ABOUT THIS EXERCISE: Find the lines below holding the word "modules" and copy each of them.

Data entries:
___

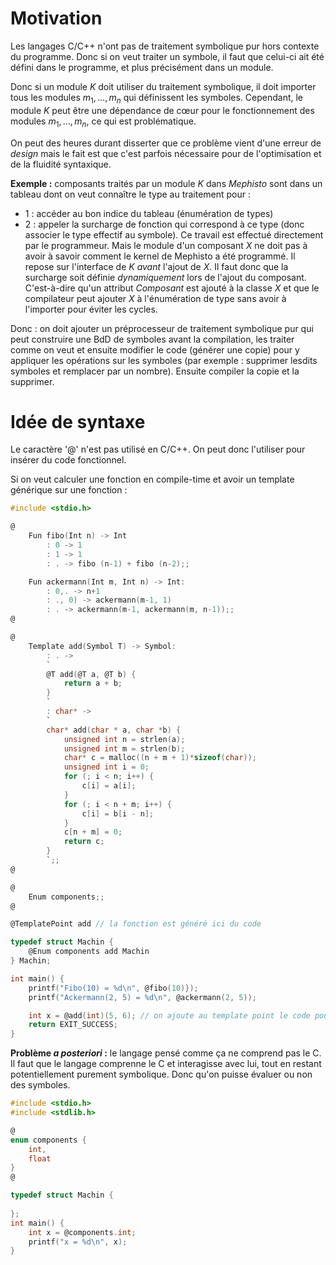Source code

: # Motivation

Les langages C/C++ n'ont pas de traitement symbolique pur hors contexte du programme. Donc si on veut traiter un symbole, il faut que celui-ci ait été défini dans le programme, et plus précisément dans un module.

Donc si un module $K$ doit utiliser du traitement symbolique, il doit importer tous les modules $m_1, \dots, m_n$ qui définissent les symboles. Cependant, le module $K$ peut être une dépendance de cœur pour le fonctionnement des modules $m_1, \dots, m_n$, ce qui est problématique.

On peut des heures durant disserter que ce problème vient d'une erreur de *design* mais le fait est que c'est parfois nécessaire pour de l'optimisation et de la fluidité syntaxique.

**Exemple :** composants traités par un module $K$ dans *Mephisto* sont dans un tableau dont on veut connaître le type au traitement pour :
- 1 : accéder au bon indice du tableau (énumération de types)
- 2 : appeler la surcharge de fonction qui correspond à ce type (donc associer le type effectif au symbole). Ce travail est effectué directement par le programmeur.
Mais le module d'un composant $X$ ne doit pas à avoir à savoir comment le kernel de Mephisto a été programmé. Il repose sur l'interface de $K$ *avant* l'ajout de $X$. Il faut donc que la surcharge soit définie *dynamiquement* lors de l'ajout du composant. C'est-à-dire qu'un attribut *Composant* est ajouté à la classe $X$ et que le compilateur peut  ajouter $X$ à l'énumération de type sans avoir à l'importer pour éviter les cycles.

Donc : on doit ajouter un préprocesseur de traitement symbolique pur qui peut construire une BdD de symboles avant la compilation, les traiter comme on veut et ensuite modifier le code (générer une copie) pour y appliquer les opérations sur les symboles (par exemple : supprimer lesdits symboles et remplacer par un nombre). Ensuite compiler la copie et la supprimer.

# Idée de syntaxe
Le caractère '@' n'est pas utilisé en C/C++. On peut donc l'utiliser pour insérer du code fonctionnel.

Si on veut calculer une fonction en compile-time et avoir un template générique sur une fonction :
```C
#include <stdio.h>

@
	Fun fibo(Int n) -> Int
		: 0 -> 1
		: 1 -> 1
		: . -> fibo (n-1) + fibo (n-2);;

	Fun ackermann(Int m, Int n) -> Int:
		: 0,. -> n+1
		: ., 0) -> ackermann(m-1, 1)
		: . -> ackermann(m-1, ackermann(m, n-1));;
@

@
	Template add(Symbol T) -> Symbol:
		: . ->
		`
		@T add(@T a, @T b) {
			return a + b;
		}
		`
		: char* ->
		`
		char* add(char * a, char *b) {
			unsigned int n = strlen(a);
			unsigned int m = strlen(b);
			char* c = malloc((n + m + 1)*sizeof(char));
			unsigned int i = 0;
			for (; i < n; i++) {
				c[i] = a[i];
			}
			for (; i < n + m; i++) {
				c[i] = b[i - n];
			}
			c[n + m] = 0;
			return c;
		}
		`;;
@

@
	Enum components;;
@

@TemplatePoint add // la fonction est généré ici du code 

typedef struct Machin {
	@Enum components add Machin
} Machin;

int main() {
	printf("Fibo(10) = %d\n", @fibo(10)});
	printf("Ackermann(2, 5) = %d\n", @ackermann(2, 5));

	int x = @add(int)(5, 6); // on ajoute au template point le code pour int si pas encore existant et on remplace ici par l'appel à ce code, c'est-à-dire la signature du template
	return EXIT_SUCCESS;
}
```

**Problème *a posteriori* :** le langage pensé comme ça ne comprend pas le C. Il faut que le langage comprenne le C et interagisse avec lui, tout en restant potentiellement purement symbolique. Donc qu'on puisse évaluer ou non des symboles.

```C
#include <stdio.h>
#include <stdlib.h>

@
enum components {
	int,
	float
}
@

typedef struct Machin {
	
};
int main() {
	int x = @components.int;
	printf("x = %d\n", x);
}
```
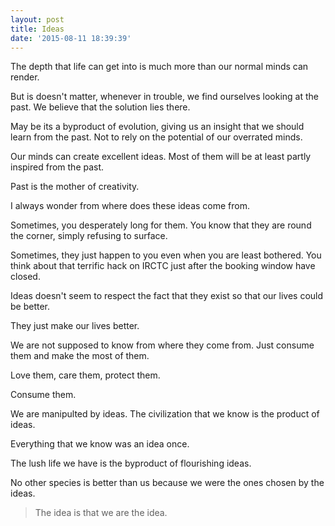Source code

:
 ```yaml
---
layout: post
title: Ideas
date: '2015-08-11 18:39:39'
---
```


The depth that life can get into is much more than our normal minds can render.

But is doesn't matter, whenever in trouble, we find ourselves looking at the past. We believe that the solution lies there.

May be its a byproduct of evolution, giving us an insight that we should learn from the past. Not to rely on the potential of our overrated minds.

Our minds can create excellent ideas. Most of them will be at least partly inspired from the past.

Past is the mother of creativity.

I always wonder from where does these ideas come from.

Sometimes, you desperately long for them. You know that they are round the corner, simply refusing to surface.

Sometimes, they just happen to you even when you are least bothered. You think about that terrific hack on IRCTC just after the booking window have closed.

Ideas doesn't seem to respect the fact that they exist so that our lives could be better.

They just make our lives better.

We are not supposed to know from where they come from. Just consume them and make the most of them.

Love them, care them, protect them.

Consume them.

We are manipulted by ideas. The civilization that we know is the product of ideas.

Everything that we know was an idea once.

The lush life we have is the byproduct of flourishing ideas.

No other species is better than us because we were the ones chosen by the ideas.

>The idea is that we are the idea.


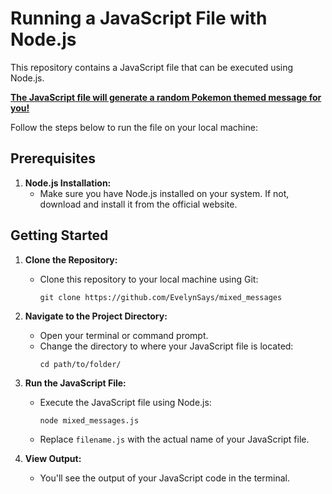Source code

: # Running a JavaScript File with Node.js

This repository contains a JavaScript file that can be executed using Node.js. 

**<u>The JavaScript file will generate a random Pokemon themed message for you!</u>**

Follow the steps below to run the file on your local machine:

## Prerequisites

1. **Node.js Installation:**
   - Make sure you have Node.js installed on your system. If not, download and install it from the official website.

## Getting Started

1. **Clone the Repository:**
   - Clone this repository to your local machine using Git:
     ```
     git clone https://github.com/EvelynSays/mixed_messages
     ```

2. **Navigate to the Project Directory:**
   - Open your terminal or command prompt.
   - Change the directory to where your JavaScript file is located:
     ```
     cd path/to/folder/
     ```

3. **Run the JavaScript File:**
   - Execute the JavaScript file using Node.js:
     ```
     node mixed_messages.js
     ```
   - Replace `filename.js` with the actual name of your JavaScript file.

4. **View Output:**
   - You'll see the output of your JavaScript code in the terminal.
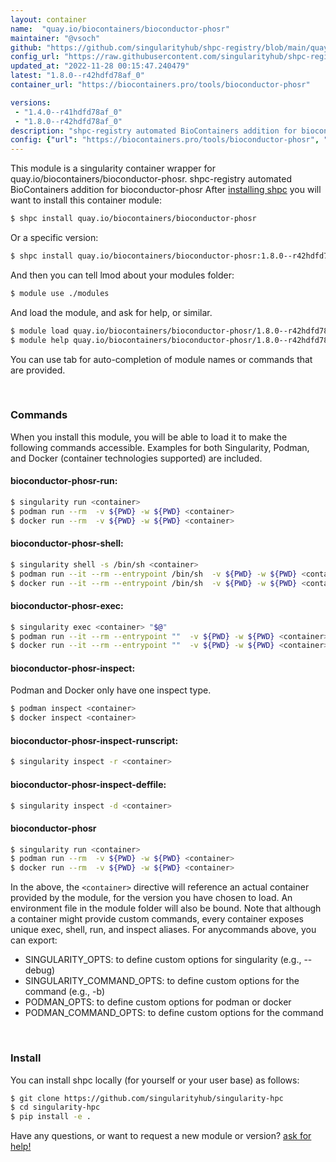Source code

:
 ```yaml
---
layout: container
name:  "quay.io/biocontainers/bioconductor-phosr"
maintainer: "@vsoch"
github: "https://github.com/singularityhub/shpc-registry/blob/main/quay.io/biocontainers/bioconductor-phosr/container.yaml"
config_url: "https://raw.githubusercontent.com/singularityhub/shpc-registry/main/quay.io/biocontainers/bioconductor-phosr/container.yaml"
updated_at: "2022-11-28 00:15:47.240479"
latest: "1.8.0--r42hdfd78af_0"
container_url: "https://biocontainers.pro/tools/bioconductor-phosr"

versions:
 - "1.4.0--r41hdfd78af_0"
 - "1.8.0--r42hdfd78af_0"
description: "shpc-registry automated BioContainers addition for bioconductor-phosr"
config: {"url": "https://biocontainers.pro/tools/bioconductor-phosr", "maintainer": "@vsoch", "description": "shpc-registry automated BioContainers addition for bioconductor-phosr", "latest": {"1.8.0--r42hdfd78af_0": "sha256:d420f3d8c4a1e2dd0c886bd7afa3022c1d7c619a83e58ea1e5fd30ece7abc7f1"}, "tags": {"1.4.0--r41hdfd78af_0": "sha256:0f26621d084b3057bdf71a41148dbf00752304fa9d26dfd2b07585cf5294cdf4", "1.8.0--r42hdfd78af_0": "sha256:d420f3d8c4a1e2dd0c886bd7afa3022c1d7c619a83e58ea1e5fd30ece7abc7f1"}, "docker": "quay.io/biocontainers/bioconductor-phosr"}
---
```


This module is a singularity container wrapper for quay.io/biocontainers/bioconductor-phosr.
shpc-registry automated BioContainers addition for bioconductor-phosr
After [installing shpc](#install) you will want to install this container module:


```bash
$ shpc install quay.io/biocontainers/bioconductor-phosr
```

Or a specific version:

```bash
$ shpc install quay.io/biocontainers/bioconductor-phosr:1.8.0--r42hdfd78af_0
```

And then you can tell lmod about your modules folder:

```bash
$ module use ./modules
```

And load the module, and ask for help, or similar.

```bash
$ module load quay.io/biocontainers/bioconductor-phosr/1.8.0--r42hdfd78af_0
$ module help quay.io/biocontainers/bioconductor-phosr/1.8.0--r42hdfd78af_0
```

You can use tab for auto-completion of module names or commands that are provided.

<br>

### Commands

When you install this module, you will be able to load it to make the following commands accessible.
Examples for both Singularity, Podman, and Docker (container technologies supported) are included.

#### bioconductor-phosr-run:

```bash
$ singularity run <container>
$ podman run --rm  -v ${PWD} -w ${PWD} <container>
$ docker run --rm  -v ${PWD} -w ${PWD} <container>
```

#### bioconductor-phosr-shell:

```bash
$ singularity shell -s /bin/sh <container>
$ podman run --it --rm --entrypoint /bin/sh  -v ${PWD} -w ${PWD} <container>
$ docker run --it --rm --entrypoint /bin/sh  -v ${PWD} -w ${PWD} <container>
```

#### bioconductor-phosr-exec:

```bash
$ singularity exec <container> "$@"
$ podman run --it --rm --entrypoint ""  -v ${PWD} -w ${PWD} <container> "$@"
$ docker run --it --rm --entrypoint ""  -v ${PWD} -w ${PWD} <container> "$@"
```

#### bioconductor-phosr-inspect:

Podman and Docker only have one inspect type.

```bash
$ podman inspect <container>
$ docker inspect <container>
```

#### bioconductor-phosr-inspect-runscript:

```bash
$ singularity inspect -r <container>
```

#### bioconductor-phosr-inspect-deffile:

```bash
$ singularity inspect -d <container>
```



#### bioconductor-phosr

```bash
$ singularity run <container>
$ podman run --rm  -v ${PWD} -w ${PWD} <container>
$ docker run --rm  -v ${PWD} -w ${PWD} <container>
```


In the above, the `<container>` directive will reference an actual container provided
by the module, for the version you have chosen to load. An environment file in the
module folder will also be bound. Note that although a container
might provide custom commands, every container exposes unique exec, shell, run, and
inspect aliases. For anycommands above, you can export:

 - SINGULARITY_OPTS: to define custom options for singularity (e.g., --debug)
 - SINGULARITY_COMMAND_OPTS: to define custom options for the command (e.g., -b)
 - PODMAN_OPTS: to define custom options for podman or docker
 - PODMAN_COMMAND_OPTS: to define custom options for the command

<br>

### Install

You can install shpc locally (for yourself or your user base) as follows:

```bash
$ git clone https://github.com/singularityhub/singularity-hpc
$ cd singularity-hpc
$ pip install -e .
```

Have any questions, or want to request a new module or version? [ask for help!](https://github.com/singularityhub/singularity-hpc/issues)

___

RESPONSE TO THE TASK:
Donc si un module $K$ doit utiliser du traitement symbolique, il doit importer tous les modules $m_1, \dots, m_n$ qui définissent les symboles. Cependant, le module $K$ peut être une dépendance de cœur pour le fonctionnement des modules $m_1, \dots, m_n$, ce qui est problématique.
And then you can tell lmod about your modules folder:
$ module use ./modules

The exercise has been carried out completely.